(Records provided begins)
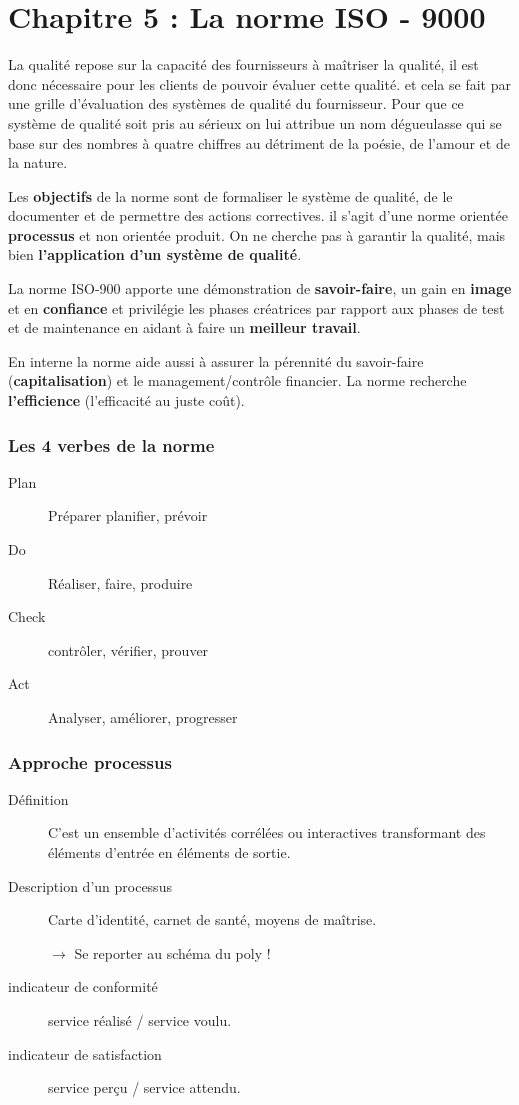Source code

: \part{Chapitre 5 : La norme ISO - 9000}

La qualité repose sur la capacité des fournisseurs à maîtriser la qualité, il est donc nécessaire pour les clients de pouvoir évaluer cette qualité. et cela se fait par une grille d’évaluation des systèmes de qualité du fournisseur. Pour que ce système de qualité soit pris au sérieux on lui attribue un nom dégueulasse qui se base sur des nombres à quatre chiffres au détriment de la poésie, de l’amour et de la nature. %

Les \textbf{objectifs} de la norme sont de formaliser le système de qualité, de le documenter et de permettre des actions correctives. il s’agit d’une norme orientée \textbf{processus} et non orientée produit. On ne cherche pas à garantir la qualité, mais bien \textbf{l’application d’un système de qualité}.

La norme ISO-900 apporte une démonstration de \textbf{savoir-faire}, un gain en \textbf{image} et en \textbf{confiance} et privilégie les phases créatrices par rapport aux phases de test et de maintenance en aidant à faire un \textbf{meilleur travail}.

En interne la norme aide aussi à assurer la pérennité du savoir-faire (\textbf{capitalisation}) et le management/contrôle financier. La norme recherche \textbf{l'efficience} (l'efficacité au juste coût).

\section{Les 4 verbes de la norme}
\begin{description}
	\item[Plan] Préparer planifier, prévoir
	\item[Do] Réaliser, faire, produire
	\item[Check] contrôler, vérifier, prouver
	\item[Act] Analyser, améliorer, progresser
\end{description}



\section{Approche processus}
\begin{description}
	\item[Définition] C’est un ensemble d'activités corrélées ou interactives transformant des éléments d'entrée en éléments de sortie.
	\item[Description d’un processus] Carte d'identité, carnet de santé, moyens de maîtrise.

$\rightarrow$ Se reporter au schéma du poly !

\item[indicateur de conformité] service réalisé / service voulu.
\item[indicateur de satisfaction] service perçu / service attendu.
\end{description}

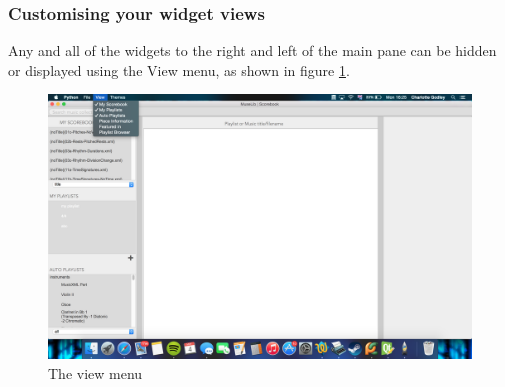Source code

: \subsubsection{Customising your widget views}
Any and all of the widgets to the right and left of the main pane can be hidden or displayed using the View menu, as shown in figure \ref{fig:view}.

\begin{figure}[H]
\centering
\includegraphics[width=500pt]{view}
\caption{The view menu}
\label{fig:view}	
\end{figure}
(Records provided ends)
(Records provided begins)
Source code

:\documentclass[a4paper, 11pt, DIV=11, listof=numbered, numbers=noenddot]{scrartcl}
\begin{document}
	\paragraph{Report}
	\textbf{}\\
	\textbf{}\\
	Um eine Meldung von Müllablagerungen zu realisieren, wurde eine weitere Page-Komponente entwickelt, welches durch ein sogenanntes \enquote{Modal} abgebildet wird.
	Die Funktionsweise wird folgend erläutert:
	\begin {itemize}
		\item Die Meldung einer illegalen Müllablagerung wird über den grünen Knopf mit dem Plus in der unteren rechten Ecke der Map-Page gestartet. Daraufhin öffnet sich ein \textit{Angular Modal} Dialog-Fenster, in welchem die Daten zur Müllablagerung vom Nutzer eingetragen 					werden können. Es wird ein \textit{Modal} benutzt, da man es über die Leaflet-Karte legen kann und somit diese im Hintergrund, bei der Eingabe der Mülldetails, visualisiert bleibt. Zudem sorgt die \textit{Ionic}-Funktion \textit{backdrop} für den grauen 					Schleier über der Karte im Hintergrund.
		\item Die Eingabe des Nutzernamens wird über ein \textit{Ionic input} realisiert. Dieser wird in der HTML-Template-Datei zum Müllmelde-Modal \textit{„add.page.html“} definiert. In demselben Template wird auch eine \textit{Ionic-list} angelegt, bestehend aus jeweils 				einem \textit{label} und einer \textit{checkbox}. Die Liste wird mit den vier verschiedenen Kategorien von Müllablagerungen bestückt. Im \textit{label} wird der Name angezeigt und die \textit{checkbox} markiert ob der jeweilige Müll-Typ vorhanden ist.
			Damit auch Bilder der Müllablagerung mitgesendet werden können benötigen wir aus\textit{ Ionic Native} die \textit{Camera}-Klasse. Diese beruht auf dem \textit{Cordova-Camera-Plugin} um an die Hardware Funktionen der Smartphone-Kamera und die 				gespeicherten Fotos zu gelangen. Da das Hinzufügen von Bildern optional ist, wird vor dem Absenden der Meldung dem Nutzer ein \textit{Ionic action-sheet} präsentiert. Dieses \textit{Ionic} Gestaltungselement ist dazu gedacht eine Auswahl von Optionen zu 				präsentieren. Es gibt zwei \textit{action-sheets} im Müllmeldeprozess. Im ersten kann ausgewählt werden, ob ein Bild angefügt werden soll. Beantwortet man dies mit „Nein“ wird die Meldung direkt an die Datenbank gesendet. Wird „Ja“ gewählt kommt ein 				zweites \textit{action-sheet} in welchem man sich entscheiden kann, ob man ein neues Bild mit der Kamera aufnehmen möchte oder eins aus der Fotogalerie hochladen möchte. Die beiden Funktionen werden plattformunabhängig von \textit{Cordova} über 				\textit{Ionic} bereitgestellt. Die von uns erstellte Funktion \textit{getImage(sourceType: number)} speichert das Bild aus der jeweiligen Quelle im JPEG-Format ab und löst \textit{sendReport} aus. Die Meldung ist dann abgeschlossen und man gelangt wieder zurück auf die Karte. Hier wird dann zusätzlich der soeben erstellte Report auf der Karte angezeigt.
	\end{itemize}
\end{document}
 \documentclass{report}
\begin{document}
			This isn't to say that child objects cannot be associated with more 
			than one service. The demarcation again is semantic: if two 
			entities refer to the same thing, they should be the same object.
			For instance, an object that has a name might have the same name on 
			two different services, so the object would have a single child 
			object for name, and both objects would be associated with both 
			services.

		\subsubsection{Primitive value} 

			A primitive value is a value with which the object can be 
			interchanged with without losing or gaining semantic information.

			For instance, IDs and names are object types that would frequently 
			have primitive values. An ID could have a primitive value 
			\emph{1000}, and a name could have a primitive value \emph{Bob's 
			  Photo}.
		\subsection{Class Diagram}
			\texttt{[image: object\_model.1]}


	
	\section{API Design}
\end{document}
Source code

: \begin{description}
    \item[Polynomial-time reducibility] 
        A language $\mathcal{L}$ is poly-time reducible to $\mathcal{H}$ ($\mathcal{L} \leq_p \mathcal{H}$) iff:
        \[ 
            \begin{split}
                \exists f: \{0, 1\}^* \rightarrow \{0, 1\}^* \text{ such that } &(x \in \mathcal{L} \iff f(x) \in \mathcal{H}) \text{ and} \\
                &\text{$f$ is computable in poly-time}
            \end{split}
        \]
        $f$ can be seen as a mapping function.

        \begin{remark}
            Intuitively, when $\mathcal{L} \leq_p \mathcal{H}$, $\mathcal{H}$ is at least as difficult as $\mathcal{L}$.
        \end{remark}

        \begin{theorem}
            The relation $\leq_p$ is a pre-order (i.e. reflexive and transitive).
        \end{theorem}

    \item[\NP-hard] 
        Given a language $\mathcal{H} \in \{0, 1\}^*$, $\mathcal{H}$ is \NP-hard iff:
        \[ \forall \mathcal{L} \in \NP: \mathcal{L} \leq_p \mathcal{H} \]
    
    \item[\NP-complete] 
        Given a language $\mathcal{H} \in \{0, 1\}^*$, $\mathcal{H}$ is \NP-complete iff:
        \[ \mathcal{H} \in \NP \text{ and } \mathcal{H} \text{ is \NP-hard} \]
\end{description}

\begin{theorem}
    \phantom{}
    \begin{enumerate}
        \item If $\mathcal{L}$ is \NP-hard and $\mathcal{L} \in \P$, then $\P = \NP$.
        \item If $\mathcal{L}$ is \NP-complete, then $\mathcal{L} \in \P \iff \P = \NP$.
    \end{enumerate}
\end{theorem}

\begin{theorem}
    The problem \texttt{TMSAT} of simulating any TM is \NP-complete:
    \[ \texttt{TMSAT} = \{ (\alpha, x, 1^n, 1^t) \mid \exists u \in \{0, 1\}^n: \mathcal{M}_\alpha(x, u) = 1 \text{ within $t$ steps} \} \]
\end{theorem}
(Records provided ends)
(Records provided begins)
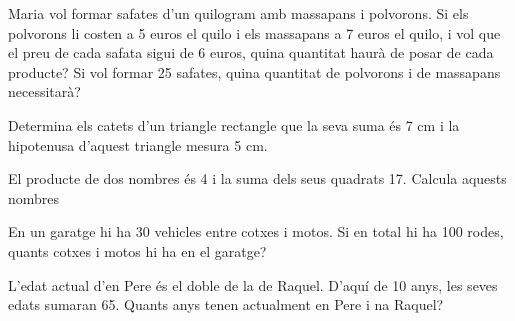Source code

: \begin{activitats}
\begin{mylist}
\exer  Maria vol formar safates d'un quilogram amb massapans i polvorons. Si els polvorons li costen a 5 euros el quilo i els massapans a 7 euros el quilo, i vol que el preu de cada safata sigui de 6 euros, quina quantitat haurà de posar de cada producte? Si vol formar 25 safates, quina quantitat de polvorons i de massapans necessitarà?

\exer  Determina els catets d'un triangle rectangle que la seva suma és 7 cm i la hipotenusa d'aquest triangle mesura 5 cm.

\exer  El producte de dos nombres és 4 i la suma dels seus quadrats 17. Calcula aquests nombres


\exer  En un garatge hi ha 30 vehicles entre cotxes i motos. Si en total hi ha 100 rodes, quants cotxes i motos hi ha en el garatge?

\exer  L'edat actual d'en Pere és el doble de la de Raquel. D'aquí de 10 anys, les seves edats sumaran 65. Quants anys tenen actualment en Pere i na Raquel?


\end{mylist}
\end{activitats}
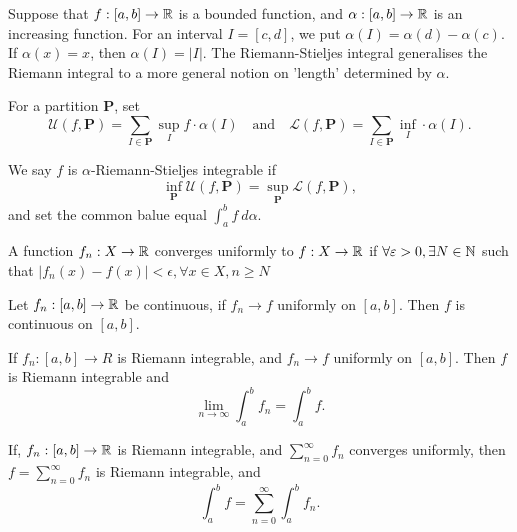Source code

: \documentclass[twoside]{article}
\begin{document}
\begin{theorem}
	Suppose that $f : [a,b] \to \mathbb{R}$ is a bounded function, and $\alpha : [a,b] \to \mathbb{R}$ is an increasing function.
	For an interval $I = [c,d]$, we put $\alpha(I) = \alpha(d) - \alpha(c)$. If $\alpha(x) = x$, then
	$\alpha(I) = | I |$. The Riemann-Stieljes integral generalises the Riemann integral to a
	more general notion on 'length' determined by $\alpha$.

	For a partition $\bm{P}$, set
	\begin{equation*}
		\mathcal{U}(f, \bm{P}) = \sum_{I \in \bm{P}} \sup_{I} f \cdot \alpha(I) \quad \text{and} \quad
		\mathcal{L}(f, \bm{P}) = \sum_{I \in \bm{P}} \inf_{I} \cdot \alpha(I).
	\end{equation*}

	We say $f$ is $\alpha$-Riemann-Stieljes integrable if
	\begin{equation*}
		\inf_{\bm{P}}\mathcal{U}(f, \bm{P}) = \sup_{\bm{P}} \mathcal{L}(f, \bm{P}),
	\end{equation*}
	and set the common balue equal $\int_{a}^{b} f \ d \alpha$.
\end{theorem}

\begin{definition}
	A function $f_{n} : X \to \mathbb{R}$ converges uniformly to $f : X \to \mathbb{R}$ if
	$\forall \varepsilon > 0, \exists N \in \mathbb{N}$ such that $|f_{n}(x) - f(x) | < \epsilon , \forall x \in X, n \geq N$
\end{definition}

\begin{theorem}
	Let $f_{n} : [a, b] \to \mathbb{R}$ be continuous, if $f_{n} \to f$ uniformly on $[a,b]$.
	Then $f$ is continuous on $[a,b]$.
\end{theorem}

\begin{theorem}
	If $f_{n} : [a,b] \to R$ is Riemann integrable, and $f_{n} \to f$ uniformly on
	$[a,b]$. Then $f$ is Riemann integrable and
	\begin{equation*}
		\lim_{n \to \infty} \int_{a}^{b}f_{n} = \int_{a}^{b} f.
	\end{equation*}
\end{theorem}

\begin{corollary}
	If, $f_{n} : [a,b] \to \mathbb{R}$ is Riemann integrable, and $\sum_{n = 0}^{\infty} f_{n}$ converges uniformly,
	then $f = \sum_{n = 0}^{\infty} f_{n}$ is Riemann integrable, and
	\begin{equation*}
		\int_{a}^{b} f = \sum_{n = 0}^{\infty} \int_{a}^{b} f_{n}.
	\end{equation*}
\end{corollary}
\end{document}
(Records provided ends)
Lines holding "function": copy each one from the records above.

        $f$ can be seen as a mapping function.
	Suppose that $f : [a,b] \to \mathbb{R}$ is a bounded function, and $\alpha : [a,b] \to \mathbb{R}$ is an increasing function.
	A function $f_{n} : X \to \mathbb{R}$ converges uniformly to $f : X \to \mathbb{R}$ if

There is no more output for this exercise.